When it comes to the tangled web that is your personal social network (the offline one as well as your online network of friends), how do you go about announcing your divorce? Breaking the news is different, of course, depending on whether you’re talking to your parents, your coworkers, casual acquaintances, the kids’ teachers, or that nosy next door neighbor — but how do you do it? Consider this triage approach to spreading the news.
1. Your children: Even before your parents or best friend, once you know for sure that you and you are partner are going through with divorce or separation, it’s important for your children to hear the news first. For specifics on how to approach this touchy subject with a child, check out our recent blog “How to Talk to Children About Divorce.”
2. Your Inner Circle: This includes parents, close friends and relatives, spiritual advisors, your therapist or doctor, and anyone else you consider a member of your support team (your divorce lawyer hopefully already knows your intent). Depending on the relationship you have with those closest to you — and their geographic proximity, face-to-face conversations or a phone call (with ample time blocked out for it) may be best.
3. Teachers, Coaches, Guidance Counselors: Anyone who works closely with your kids should be made aware of change at home, especially if this includes a change of address or custody arrangements. A letter or email is often best because it gives you the space and time to make sure you are being very clear about details such as who is now allowed to pick up your child. Make a note in the letter to keep the news confidential and ask what other information the school requires.

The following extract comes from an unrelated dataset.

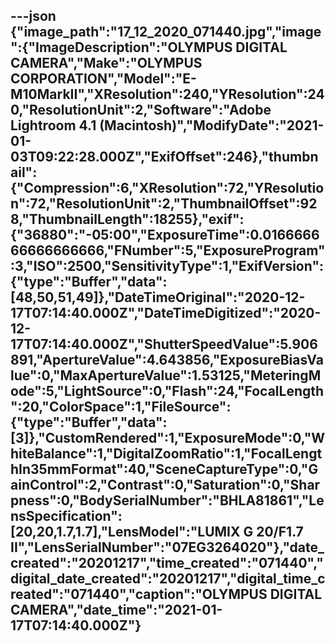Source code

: ---json
{"image_path":"17_12_2020_071440.jpg","image":{"ImageDescription":"OLYMPUS DIGITAL CAMERA","Make":"OLYMPUS CORPORATION","Model":"E-M10MarkII","XResolution":240,"YResolution":240,"ResolutionUnit":2,"Software":"Adobe Lightroom 4.1 (Macintosh)","ModifyDate":"2021-01-03T09:22:28.000Z","ExifOffset":246},"thumbnail":{"Compression":6,"XResolution":72,"YResolution":72,"ResolutionUnit":2,"ThumbnailOffset":928,"ThumbnailLength":18255},"exif":{"36880":"-05:00","ExposureTime":0.016666666666666666,"FNumber":5,"ExposureProgram":3,"ISO":2500,"SensitivityType":1,"ExifVersion":{"type":"Buffer","data":[48,50,51,49]},"DateTimeOriginal":"2020-12-17T07:14:40.000Z","DateTimeDigitized":"2020-12-17T07:14:40.000Z","ShutterSpeedValue":5.906891,"ApertureValue":4.643856,"ExposureBiasValue":0,"MaxApertureValue":1.53125,"MeteringMode":5,"LightSource":0,"Flash":24,"FocalLength":20,"ColorSpace":1,"FileSource":{"type":"Buffer","data":[3]},"CustomRendered":1,"ExposureMode":0,"WhiteBalance":1,"DigitalZoomRatio":1,"FocalLengthIn35mmFormat":40,"SceneCaptureType":0,"GainControl":2,"Contrast":0,"Saturation":0,"Sharpness":0,"BodySerialNumber":"BHLA81861","LensSpecification":[20,20,1.7,1.7],"LensModel":"LUMIX G 20/F1.7 II","LensSerialNumber":"07EG3264020"},"date_created":"20201217","time_created":"071440","digital_date_created":"20201217","digital_time_created":"071440","caption":"OLYMPUS DIGITAL CAMERA","date_time":"2021-01-17T07:14:40.000Z"}
---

4. Your Workplace: In general, it’s often best to inform your boss first, before the office grapevine does the job for you. Wait until a day when you are calm and together to break the news and keep it short and to the point. After this, go to personnel and do all the required paperwork to change your address and benefit information. Then, as you see fit, share the news with your co-workers. Depending on the dynamics of your workplace, telling a certain well-placed co-worker is probably enough to make sure everyone knows by the end of the day.
5. Neighbors: If you are on familiar, friendly terms with your neighbors (ie, you’ve watched each others homes when you’ve been on vacation and you generally find them trustworthy), let them know about your change in living arrangements once the matter has been firmly decided. You don’t need a concerned neighbor calling the police because she sees your spouse on the premises when, unbeknownst to her, the two of you reconciled — only spread the news when the divorce or separation is a done deal.
6. Facebook and Twitter: It’s a great way to disseminate information quickly, but don’t even think about changing your relationship status on Facebook from married to single (or “it’s complicated”) — or tweeting news of your divorce — until you are ready for the entire world to know. And don’t be a flip flopper. And when you do post something, keep in mind that any bashing of your spouse on social media could come back to haunt you! If you are unsure about your divorce plans, consider leaving the relationship status part of online profiles blank until you know your next move.
Fun Fact: Really want to make a splash announcing your split? Right next to the New York Sunday Times’ famous “Weddings & Celebrations” section is a new section that runs recent divorce announcements. All the news that’s fit to print? Your news may just fit the bill.